## EXERCISE DIRECTIONS
Below are entries; count each line that holds the word "textbf" and report the number without any other words.

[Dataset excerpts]
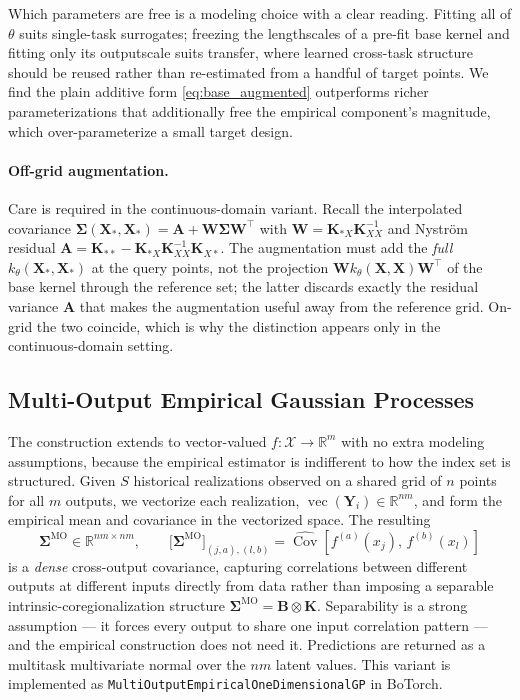 \documentclass{article}
\newcommand{\K}{S}
\newcommand{\domain}{\mathcal{X}}
\newcommand{\bX}{\mathbf{X}}
\begin{document}
Which parameters are free is a modeling choice with a clear reading. Fitting all of $\theta$ suits single-task surrogates; freezing the lengthscales of a pre-fit base kernel and fitting only its outputscale suits transfer, where learned cross-task structure should be reused rather than re-estimated from a handful of target points. We find the plain additive form \eqref{eq:base_augmented} outperforms richer parameterizations that additionally free the empirical component's magnitude, which over-parameterize a small target design.

\paragraph{Off-grid augmentation.}
Care is required in the continuous-domain variant. Recall the interpolated covariance $\boldsymbol{\Sigma}(\bX_*,\bX_*) = \mathbf{A} + \mathbf{W}\boldsymbol{\Sigma}\mathbf{W}^{\!\top}$ with $\mathbf{W} = \mathbf{K}_{*X}\mathbf{K}_{XX}^{-1}$ and Nystr\"om residual $\mathbf{A} = \mathbf{K}_{**} - \mathbf{K}_{*X}\mathbf{K}_{XX}^{-1}\mathbf{K}_{X*}$. The augmentation must add the \emph{full} $k_\theta(\bX_*,\bX_*)$ at the query points, not the projection $\mathbf{W}k_\theta(\bX,\bX)\mathbf{W}^{\!\top}$ of the base kernel through the reference set; the latter discards exactly the residual variance $\mathbf{A}$ that makes the augmentation useful away from the reference grid. On-grid the two coincide, which is why the distinction appears only in the continuous-domain setting.

\subsection{Multi-Output Empirical Gaussian Processes}
\label{apd:multioutput}

The construction extends to vector-valued $f:\domain\to\mathbb{R}^{m}$ with no extra modeling assumptions, because the empirical estimator is indifferent to how the index set is structured. Given $\K$ historical realizations observed on a shared grid of $n$ points for all $m$ outputs, we vectorize each realization, $\operatorname{vec}(\mathbf{Y}_i)\in\mathbb{R}^{nm}$, and form the empirical mean and covariance in the vectorized space. The resulting
\begin{equation}
    \boldsymbol{\Sigma}^{\text{MO}} \in \mathbb{R}^{nm\times nm},
    \qquad
    \big[\boldsymbol{\Sigma}^{\text{MO}}\big]_{(j,a),(l,b)}
    = \widehat{\operatorname{Cov}}\!\left[f^{(a)}(x_j),\, f^{(b)}(x_l)\right]
\end{equation}
is a \emph{dense} cross-output covariance, capturing correlations between different outputs at different inputs directly from data rather than imposing a separable intrinsic-coregionalization structure $\boldsymbol{\Sigma}^{\text{MO}} = \mathbf{B}\otimes\mathbf{K}$. Separability is a strong assumption --- it forces every output to share one input correlation pattern --- and the empirical construction does not need it. Predictions are returned as a multitask multivariate normal over the $nm$ latent values. This variant is implemented as \texttt{MultiOutputEmpiricalOneDimensionalGP} in BoTorch.
\end{document}
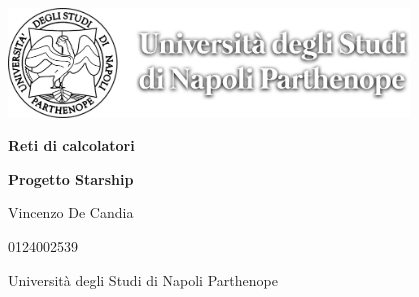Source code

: \documentclass{article}
\begin{document}

\begin{center}
\vspace*{3\baselineskip}

\includegraphics[width=0.8\textwidth]{images/uniparthenope.png}\\
\vfill

{\huge \textbf{Reti di calcolatori}}

\vspace*{3\baselineskip}

{\LARGE \textbf{Progetto Starship}}

\begin{large}
\vspace*{2\baselineskip}

\vspace*{2\baselineskip}

{\Large Vincenzo De Candia \\ \par} %
{{ 0124002539}}\\[2cm] %


\vspace*{4\baselineskip}

{\large Università degli Studi di Napoli Parthenope}\par %

\thispagestyle{empty} 

\end{large}
\end{center}
\pagebreak



\tableofcontents
    \thispagestyle{nofooter}
    \cleardoublepage
    \typeout{}

\pagebreak
\end{document}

## RESULT
2